Early Voting: Convenient for Voters, Challenging for Campaigns

Election Day still more than two weeks away but voting already underway.

WASHINGTON, Oct. 15, 2010— -- Election Day is still more than two weeks away, but Americans across the nation are already heading to the voting booths and casting their ballots.

Russ Erby of Franklin County, Ohio, was among the first people to cast his ballot. He took advantage of the state's early voting that started Sept. 28.

"I might not be able to come on Election Day and this way, I'm done," he said.

Such convenience has apparently appealed to more and more Americans with busy schedules.

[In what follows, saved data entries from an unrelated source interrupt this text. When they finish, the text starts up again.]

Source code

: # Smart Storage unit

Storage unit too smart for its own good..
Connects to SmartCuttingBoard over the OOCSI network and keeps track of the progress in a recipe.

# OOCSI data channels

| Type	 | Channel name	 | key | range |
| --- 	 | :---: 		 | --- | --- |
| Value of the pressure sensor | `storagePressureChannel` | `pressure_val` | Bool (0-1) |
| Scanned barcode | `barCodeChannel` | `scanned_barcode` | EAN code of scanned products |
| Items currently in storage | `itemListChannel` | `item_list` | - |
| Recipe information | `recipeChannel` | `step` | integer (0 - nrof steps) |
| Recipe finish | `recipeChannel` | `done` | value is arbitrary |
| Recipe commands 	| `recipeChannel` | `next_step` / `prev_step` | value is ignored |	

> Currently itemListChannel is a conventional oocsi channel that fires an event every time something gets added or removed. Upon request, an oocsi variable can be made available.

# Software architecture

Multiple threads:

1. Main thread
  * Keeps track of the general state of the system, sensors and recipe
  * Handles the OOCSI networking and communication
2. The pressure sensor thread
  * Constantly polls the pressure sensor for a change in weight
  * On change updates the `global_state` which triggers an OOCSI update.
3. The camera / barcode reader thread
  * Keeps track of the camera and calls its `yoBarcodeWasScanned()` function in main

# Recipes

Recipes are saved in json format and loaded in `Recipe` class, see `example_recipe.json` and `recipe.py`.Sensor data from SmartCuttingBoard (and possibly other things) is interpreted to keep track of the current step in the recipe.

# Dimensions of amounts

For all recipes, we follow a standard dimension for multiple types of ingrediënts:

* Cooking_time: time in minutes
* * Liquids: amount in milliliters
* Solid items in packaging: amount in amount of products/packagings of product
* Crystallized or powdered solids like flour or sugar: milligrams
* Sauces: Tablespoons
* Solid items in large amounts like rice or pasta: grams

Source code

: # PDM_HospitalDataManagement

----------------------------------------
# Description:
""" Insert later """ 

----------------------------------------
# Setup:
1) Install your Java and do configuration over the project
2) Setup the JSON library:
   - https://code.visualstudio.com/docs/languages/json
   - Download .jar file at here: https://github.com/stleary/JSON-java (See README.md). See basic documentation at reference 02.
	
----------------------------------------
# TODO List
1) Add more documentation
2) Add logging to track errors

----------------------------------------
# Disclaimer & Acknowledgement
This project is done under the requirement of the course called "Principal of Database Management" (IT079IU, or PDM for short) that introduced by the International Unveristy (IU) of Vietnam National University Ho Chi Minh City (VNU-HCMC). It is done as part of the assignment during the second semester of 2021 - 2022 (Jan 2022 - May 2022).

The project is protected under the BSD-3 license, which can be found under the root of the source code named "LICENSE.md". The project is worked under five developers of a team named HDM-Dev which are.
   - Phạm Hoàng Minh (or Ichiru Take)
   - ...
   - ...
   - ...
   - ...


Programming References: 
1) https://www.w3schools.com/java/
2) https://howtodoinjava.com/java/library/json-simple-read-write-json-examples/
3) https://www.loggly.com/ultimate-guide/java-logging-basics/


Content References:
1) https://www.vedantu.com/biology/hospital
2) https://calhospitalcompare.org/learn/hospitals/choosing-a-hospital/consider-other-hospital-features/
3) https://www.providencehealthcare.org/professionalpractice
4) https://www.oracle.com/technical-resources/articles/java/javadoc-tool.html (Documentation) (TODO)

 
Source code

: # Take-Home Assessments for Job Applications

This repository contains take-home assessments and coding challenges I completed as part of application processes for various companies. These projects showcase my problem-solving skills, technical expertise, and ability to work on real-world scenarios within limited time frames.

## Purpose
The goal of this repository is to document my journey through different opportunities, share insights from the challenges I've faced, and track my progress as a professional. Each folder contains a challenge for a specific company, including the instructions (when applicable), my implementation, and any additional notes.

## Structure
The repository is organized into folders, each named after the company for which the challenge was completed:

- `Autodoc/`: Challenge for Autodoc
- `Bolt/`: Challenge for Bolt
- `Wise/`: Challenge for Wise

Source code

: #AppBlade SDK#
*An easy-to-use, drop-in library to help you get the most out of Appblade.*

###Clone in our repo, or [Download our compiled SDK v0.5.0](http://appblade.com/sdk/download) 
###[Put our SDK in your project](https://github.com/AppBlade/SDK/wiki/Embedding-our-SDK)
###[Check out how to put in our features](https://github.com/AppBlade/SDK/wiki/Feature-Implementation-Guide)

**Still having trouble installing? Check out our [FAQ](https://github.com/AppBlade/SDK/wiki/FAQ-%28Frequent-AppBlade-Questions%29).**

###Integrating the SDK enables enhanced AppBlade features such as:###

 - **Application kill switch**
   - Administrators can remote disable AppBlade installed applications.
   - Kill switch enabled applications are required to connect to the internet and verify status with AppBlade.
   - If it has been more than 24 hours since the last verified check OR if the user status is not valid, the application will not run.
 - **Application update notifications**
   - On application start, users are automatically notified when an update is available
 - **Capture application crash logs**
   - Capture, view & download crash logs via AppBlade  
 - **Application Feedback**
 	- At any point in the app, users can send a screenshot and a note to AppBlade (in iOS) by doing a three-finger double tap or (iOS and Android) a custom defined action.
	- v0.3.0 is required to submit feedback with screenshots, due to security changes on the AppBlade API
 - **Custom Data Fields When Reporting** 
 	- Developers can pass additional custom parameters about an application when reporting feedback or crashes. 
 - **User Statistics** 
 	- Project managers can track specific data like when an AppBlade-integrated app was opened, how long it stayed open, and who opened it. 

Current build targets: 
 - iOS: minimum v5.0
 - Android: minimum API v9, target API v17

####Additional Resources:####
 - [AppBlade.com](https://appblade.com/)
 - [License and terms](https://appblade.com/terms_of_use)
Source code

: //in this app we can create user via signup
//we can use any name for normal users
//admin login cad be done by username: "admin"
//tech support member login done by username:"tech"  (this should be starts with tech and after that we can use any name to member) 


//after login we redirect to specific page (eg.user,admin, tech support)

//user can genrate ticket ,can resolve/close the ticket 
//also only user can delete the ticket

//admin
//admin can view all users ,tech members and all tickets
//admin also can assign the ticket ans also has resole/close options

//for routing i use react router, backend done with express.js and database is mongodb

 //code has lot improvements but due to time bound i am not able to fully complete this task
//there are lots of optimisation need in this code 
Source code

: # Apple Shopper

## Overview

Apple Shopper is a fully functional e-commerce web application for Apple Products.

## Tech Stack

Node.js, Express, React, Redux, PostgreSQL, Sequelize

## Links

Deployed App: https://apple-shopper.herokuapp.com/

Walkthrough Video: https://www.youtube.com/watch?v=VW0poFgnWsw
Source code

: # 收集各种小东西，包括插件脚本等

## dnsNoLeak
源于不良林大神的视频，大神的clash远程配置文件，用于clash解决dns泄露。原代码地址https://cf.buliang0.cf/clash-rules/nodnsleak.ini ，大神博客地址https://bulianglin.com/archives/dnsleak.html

"We're making it as easy as possible," Bill Anthony of the Franklin County Board of Elections said. "You shouldn't have long lines at all. We're processing folks really quickly."

More than 40 states have some form of early voting, either in-person via a voting booth or by mail (what people know as absentee ballots), according to the Early Voting Information Center at Reed College in Portland, Ore.

About one-third of the ballots in the 2008 presidential race were cast before Election Day, according to the information center and the Associated Press.

A similar percentage of Americans could vote early in this year's midterm elections, analysts say.

In Ohio, which features competitive races for governor and Senate, more than 600,000 ballots were requested in the first week of early voting, from Sept. 28 to Oct. 4. For perspective, that's about 15 percent of the total votes cast in the 2006 midterm election.

In Iowa, there have been 119,430 early votes cast so far, which is 13 percent of the total number of votes cast in 2006.

Even first lady Michelle Obama took advantage of the convenience of early voting, casting a ballot Wednesday at a voting center in her hometown of Chicago.

At an event earlier this week, Obama encouraged Americans to follow her lead.

"Early voting has already started here in Illinois," she said at the campaign event for Democratic Senate candidate Alexi Giannoulias. "And we need you to get folks to the polls so they can start casting their ballots this week.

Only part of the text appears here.